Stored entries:
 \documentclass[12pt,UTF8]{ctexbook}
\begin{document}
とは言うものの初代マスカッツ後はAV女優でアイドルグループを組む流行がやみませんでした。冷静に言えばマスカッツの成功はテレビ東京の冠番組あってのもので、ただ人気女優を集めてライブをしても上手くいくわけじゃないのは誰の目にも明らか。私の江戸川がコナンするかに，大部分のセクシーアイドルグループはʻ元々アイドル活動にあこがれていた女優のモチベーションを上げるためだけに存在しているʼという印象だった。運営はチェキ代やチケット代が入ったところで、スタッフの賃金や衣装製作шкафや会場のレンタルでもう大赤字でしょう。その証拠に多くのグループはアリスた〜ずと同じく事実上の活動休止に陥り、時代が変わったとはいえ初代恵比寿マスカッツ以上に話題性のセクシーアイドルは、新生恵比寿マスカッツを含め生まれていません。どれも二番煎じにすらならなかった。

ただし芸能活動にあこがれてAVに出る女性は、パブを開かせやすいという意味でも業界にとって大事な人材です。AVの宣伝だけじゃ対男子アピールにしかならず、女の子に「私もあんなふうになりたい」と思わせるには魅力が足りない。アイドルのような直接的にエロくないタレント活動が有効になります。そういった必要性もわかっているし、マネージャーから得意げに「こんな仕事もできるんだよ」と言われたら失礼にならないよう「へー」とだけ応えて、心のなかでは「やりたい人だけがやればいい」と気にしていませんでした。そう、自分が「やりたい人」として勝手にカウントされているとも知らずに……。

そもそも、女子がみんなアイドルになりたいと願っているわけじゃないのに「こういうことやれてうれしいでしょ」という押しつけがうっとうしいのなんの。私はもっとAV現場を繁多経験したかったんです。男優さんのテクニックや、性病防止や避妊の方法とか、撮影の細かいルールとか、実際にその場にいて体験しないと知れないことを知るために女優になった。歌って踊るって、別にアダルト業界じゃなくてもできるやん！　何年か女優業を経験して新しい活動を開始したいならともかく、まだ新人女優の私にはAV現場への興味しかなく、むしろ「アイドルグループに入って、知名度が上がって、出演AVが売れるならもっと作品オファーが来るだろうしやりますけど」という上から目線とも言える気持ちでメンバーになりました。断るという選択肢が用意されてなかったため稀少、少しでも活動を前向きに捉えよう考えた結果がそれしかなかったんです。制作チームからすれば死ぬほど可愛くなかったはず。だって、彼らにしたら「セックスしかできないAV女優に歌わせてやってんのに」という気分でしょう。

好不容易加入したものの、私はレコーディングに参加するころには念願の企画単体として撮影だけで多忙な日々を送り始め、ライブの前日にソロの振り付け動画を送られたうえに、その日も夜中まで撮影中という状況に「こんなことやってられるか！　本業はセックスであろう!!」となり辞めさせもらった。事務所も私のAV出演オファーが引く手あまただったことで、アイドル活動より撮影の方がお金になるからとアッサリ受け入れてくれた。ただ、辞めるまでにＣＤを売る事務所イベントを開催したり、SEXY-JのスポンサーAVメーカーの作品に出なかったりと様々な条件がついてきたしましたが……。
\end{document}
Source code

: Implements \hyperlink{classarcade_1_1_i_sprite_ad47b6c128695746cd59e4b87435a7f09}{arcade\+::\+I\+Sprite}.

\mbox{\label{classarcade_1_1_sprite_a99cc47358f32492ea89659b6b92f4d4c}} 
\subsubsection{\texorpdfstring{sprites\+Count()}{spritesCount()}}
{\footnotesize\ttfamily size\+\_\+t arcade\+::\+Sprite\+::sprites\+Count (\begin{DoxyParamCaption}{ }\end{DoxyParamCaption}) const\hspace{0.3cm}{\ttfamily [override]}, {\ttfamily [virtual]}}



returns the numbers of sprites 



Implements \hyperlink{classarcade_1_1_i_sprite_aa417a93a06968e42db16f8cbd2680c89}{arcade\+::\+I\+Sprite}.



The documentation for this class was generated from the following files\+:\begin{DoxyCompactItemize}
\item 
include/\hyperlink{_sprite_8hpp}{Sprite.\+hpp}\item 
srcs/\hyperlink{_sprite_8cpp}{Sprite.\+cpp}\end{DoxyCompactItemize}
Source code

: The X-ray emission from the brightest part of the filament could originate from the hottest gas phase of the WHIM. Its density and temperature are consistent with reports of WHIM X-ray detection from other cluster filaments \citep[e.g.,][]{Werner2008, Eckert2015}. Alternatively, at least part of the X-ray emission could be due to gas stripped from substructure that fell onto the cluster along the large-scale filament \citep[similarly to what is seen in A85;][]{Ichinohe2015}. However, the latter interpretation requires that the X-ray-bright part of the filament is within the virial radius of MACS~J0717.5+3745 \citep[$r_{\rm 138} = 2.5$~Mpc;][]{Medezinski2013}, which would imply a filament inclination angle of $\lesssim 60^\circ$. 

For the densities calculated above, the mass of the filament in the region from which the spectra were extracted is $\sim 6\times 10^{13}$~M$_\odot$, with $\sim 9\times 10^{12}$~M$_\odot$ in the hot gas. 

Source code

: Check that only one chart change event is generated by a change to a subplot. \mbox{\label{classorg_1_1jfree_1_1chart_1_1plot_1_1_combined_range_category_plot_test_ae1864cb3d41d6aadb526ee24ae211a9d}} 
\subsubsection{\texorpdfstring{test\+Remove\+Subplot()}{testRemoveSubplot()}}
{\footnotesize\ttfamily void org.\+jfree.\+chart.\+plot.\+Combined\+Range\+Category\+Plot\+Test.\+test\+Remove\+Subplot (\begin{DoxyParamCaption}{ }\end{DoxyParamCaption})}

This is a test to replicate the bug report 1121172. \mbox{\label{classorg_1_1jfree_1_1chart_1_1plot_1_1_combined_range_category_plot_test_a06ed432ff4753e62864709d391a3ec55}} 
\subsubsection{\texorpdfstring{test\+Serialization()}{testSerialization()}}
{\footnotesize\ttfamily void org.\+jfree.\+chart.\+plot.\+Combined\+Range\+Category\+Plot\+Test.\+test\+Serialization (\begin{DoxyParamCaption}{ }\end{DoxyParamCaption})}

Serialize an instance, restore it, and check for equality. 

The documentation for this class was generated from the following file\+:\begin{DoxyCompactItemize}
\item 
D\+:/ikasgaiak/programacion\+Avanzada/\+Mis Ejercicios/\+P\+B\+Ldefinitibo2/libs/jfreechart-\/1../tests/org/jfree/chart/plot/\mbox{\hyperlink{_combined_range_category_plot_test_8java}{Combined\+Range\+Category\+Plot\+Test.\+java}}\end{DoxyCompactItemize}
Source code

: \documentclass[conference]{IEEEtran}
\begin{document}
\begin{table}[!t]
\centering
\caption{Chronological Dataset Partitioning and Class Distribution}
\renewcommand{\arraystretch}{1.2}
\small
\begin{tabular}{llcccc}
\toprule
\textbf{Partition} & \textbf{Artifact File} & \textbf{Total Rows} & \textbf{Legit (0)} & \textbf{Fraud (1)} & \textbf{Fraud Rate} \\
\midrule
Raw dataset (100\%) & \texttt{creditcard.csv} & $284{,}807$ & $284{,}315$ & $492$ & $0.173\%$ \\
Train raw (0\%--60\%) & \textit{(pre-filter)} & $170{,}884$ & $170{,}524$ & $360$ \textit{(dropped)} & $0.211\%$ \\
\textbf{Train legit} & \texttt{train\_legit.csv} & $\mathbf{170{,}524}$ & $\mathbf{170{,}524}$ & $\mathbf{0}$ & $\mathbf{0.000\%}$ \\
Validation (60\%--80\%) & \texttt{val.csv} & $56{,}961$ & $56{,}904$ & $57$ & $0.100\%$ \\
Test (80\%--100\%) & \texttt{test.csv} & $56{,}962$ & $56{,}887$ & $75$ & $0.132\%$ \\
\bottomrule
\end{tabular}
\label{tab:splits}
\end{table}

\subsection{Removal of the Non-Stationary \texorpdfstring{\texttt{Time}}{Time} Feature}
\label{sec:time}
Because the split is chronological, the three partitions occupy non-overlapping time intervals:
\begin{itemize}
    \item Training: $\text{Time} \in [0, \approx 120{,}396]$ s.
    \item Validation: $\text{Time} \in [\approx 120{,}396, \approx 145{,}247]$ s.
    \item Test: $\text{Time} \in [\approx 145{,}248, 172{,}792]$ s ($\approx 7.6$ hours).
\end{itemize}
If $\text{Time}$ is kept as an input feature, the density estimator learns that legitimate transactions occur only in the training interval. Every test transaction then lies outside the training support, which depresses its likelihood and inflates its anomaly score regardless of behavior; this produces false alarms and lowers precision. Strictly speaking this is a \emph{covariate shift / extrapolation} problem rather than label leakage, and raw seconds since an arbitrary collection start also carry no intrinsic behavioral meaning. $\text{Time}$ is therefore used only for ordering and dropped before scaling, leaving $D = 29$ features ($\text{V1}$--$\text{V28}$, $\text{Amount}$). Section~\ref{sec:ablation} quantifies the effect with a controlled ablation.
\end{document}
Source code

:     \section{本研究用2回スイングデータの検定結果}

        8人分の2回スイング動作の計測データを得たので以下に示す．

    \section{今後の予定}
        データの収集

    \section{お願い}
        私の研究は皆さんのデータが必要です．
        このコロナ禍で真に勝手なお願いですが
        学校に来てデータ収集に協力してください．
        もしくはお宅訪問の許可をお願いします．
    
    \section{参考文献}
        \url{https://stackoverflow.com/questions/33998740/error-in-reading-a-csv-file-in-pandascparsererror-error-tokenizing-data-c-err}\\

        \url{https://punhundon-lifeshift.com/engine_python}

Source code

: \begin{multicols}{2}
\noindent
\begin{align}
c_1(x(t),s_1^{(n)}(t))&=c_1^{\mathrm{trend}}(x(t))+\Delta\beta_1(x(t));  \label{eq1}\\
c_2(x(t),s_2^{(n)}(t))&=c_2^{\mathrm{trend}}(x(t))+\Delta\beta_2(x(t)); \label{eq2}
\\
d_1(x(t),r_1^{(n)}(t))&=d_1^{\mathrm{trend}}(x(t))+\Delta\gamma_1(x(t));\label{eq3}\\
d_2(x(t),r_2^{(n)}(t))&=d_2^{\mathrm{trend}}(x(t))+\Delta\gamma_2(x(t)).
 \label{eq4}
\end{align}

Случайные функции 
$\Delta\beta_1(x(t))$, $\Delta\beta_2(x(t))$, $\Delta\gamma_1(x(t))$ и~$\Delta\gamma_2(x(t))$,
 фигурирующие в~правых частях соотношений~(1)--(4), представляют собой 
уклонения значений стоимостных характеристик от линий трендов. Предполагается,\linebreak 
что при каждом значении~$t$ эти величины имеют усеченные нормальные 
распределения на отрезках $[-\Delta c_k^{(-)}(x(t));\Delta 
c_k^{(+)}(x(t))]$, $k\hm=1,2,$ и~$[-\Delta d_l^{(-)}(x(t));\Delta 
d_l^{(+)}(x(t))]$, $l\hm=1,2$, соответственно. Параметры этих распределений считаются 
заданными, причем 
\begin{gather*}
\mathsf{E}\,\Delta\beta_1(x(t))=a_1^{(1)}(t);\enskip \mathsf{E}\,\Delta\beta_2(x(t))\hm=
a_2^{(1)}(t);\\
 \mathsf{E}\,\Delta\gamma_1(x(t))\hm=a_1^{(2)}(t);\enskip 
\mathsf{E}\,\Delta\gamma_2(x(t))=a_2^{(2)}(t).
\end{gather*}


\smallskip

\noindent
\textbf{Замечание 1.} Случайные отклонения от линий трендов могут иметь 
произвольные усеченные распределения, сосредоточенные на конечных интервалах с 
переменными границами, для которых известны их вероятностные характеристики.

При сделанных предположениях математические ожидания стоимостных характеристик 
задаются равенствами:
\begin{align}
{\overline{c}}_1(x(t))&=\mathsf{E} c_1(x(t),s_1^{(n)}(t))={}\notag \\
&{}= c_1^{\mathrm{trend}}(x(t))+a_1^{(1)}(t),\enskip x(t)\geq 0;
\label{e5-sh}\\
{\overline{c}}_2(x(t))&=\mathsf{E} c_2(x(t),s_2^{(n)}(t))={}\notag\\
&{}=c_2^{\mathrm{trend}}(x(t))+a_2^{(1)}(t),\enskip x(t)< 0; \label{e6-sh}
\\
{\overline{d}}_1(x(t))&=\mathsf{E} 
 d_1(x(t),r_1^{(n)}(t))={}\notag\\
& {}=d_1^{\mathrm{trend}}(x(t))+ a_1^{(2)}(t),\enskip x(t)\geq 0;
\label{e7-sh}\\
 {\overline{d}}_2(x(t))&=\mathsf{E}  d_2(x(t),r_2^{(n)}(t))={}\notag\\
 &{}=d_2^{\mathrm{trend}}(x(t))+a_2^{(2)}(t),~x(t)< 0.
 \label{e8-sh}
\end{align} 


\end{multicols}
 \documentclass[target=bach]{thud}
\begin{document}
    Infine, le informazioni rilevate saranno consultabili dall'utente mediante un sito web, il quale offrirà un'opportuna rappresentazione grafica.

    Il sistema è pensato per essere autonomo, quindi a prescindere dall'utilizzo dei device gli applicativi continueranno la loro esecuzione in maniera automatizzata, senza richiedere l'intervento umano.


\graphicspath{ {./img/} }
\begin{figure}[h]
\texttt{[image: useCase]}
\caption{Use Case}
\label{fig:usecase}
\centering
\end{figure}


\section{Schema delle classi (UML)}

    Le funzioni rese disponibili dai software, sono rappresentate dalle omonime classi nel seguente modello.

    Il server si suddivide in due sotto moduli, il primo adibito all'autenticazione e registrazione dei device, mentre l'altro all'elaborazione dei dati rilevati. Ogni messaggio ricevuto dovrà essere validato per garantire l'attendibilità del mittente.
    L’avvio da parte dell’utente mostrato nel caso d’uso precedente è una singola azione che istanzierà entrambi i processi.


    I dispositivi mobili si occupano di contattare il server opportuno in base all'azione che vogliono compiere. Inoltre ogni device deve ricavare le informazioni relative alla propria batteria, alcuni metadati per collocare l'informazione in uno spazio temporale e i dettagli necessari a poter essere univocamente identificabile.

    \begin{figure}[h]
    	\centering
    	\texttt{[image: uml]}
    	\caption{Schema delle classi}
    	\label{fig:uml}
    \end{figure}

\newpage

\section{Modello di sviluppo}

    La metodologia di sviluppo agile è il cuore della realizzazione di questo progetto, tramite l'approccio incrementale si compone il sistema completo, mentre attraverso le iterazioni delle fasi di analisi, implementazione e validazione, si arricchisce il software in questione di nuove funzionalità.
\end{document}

WHAT THE TASK REQUIRES: Above are the records. Copy every line in them holding "линий".

OUTPUT FOR THIS EXERCISE:
уклонения значений стоимостных характеристик от линий трендов. Предполагается,\linebreak 
\textbf{Замечание 1.} Случайные отклонения от линий трендов могут иметь 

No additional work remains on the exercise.